Work to complete |
Print the lines of the listing below verbatim from its first line through the line bearing "2. Add another, now". Any pictures are to be omitted.

Input data |
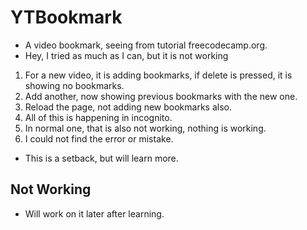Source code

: # YTBookmark
- A video bookmark, seeing from tutorial freecodecamp.org.
- Hey, I tried as much as I can, but it is not working
1. For a new video, it is adding bookmarks, if delete is pressed, it is showing no bookmarks.
2. Add another, now showing previous bookmarks with the new one.
3. Reload the page, not adding new bookmarks also.
4. All of this is happening in incognito.
5. In normal one, that is also not working, nothing is working.
6. I could not find the error or mistake.

- This is a setback, but will learn more.

## Not Working
- Will work on it later after learning.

Result of this task |
Source code

: # YTBookmark
- A video bookmark, seeing from tutorial freecodecamp.org.
- Hey, I tried as much as I can, but it is not working
1. For a new video, it is adding bookmarks, if delete is pressed, it is showing no bookmarks.
2. Add another, now showing previous bookmarks with the new one.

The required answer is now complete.